[Plain-text document sources]
=== Begin Enclosure ===

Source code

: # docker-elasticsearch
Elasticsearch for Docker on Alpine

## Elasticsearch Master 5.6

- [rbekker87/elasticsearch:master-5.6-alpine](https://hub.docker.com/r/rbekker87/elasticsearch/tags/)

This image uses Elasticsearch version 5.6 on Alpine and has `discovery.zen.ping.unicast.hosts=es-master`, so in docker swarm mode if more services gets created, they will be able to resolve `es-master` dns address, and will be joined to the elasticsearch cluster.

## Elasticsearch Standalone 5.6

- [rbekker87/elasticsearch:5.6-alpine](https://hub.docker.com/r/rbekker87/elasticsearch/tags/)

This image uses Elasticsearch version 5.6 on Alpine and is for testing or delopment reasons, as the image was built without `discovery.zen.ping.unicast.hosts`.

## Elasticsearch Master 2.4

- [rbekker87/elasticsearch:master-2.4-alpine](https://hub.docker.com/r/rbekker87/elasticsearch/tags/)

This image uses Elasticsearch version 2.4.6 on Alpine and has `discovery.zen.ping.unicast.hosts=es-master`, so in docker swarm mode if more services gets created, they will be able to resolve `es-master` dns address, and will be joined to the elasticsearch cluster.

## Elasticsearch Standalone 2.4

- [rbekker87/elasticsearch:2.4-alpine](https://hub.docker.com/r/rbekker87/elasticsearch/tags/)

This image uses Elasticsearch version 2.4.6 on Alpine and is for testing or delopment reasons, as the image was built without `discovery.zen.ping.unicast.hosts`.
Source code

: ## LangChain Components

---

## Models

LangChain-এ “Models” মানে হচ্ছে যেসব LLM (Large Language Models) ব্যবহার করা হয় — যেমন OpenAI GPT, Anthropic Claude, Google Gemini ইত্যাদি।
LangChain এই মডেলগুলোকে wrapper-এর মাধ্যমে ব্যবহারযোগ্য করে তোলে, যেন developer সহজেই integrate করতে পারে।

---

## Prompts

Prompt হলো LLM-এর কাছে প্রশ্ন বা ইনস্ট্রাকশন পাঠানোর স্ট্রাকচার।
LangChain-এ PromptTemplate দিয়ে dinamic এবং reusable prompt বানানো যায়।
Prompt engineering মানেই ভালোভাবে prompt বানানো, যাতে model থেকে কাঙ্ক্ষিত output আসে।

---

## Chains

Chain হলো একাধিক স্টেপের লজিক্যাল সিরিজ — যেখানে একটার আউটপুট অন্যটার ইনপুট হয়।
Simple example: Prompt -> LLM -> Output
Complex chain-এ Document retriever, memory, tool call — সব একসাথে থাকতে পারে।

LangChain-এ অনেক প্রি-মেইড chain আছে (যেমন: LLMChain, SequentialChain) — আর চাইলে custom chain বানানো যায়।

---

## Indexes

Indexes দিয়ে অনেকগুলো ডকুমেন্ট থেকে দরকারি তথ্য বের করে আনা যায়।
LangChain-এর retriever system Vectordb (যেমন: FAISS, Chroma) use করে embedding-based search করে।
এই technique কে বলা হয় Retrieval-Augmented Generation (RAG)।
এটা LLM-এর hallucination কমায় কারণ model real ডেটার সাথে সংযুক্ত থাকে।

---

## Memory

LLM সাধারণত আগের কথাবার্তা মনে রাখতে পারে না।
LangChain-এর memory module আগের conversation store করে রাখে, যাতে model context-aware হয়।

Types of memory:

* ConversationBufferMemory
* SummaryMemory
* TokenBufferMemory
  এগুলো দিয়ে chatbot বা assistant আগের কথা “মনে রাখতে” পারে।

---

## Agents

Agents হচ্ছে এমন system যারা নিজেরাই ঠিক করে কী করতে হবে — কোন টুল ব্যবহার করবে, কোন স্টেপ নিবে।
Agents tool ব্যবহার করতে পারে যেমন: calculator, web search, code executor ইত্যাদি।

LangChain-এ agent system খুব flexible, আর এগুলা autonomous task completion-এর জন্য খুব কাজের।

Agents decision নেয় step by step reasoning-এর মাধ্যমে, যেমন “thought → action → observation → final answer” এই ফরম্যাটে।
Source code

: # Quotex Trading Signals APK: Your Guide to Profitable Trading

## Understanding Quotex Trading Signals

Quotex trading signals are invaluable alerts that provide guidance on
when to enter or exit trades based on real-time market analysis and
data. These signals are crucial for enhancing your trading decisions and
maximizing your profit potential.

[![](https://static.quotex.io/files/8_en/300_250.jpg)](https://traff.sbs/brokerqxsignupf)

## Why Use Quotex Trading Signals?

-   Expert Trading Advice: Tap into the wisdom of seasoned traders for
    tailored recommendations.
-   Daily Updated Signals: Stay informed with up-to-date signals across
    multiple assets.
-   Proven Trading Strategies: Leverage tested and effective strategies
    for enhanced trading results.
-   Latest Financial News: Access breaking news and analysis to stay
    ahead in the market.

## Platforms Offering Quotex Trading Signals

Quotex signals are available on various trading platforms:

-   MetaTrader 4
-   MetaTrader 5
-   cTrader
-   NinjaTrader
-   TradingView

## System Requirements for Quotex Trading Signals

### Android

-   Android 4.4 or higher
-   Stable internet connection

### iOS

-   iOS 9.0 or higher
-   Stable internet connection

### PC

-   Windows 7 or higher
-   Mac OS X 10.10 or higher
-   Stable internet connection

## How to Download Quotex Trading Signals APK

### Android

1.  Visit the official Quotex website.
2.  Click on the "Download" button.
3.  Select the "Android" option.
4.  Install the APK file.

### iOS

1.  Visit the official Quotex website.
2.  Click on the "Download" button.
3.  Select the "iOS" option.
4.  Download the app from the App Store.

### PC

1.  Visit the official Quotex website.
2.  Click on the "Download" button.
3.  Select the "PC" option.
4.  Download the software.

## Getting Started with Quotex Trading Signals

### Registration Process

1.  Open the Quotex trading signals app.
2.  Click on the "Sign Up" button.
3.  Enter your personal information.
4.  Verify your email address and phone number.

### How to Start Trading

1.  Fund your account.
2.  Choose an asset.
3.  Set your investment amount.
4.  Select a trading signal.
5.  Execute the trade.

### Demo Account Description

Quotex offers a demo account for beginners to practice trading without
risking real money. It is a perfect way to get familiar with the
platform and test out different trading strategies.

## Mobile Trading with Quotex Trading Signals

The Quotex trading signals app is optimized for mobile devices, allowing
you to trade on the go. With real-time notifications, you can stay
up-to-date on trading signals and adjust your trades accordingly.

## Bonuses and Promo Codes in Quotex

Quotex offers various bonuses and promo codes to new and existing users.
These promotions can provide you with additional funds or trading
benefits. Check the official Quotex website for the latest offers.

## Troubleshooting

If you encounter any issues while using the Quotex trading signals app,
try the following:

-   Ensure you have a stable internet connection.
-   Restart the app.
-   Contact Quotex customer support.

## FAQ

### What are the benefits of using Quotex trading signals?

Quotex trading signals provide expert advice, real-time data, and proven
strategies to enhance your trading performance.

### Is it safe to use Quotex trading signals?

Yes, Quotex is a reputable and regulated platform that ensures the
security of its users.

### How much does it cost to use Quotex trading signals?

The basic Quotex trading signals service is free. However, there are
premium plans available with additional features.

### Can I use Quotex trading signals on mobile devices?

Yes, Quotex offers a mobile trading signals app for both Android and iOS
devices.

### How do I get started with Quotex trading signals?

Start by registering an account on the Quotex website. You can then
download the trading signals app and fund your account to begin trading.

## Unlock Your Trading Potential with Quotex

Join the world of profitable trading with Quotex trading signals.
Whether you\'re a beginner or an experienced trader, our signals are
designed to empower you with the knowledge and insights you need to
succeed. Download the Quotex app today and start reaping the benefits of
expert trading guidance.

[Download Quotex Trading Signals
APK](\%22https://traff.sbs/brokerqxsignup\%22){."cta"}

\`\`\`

=== End Enclosure ===

The required output is every line of the entries, starting at the one that contains "download the trading" and ending at the last, copied exactly.

download the trading signals app and fund your account to begin trading.

## Unlock Your Trading Potential with Quotex

Join the world of profitable trading with Quotex trading signals.
Whether you\'re a beginner or an experienced trader, our signals are
designed to empower you with the knowledge and insights you need to
succeed. Download the Quotex app today and start reaping the benefits of
expert trading guidance.

[Download Quotex Trading Signals
APK](\%22https://traff.sbs/brokerqxsignup\%22){."cta"}

\`\`\`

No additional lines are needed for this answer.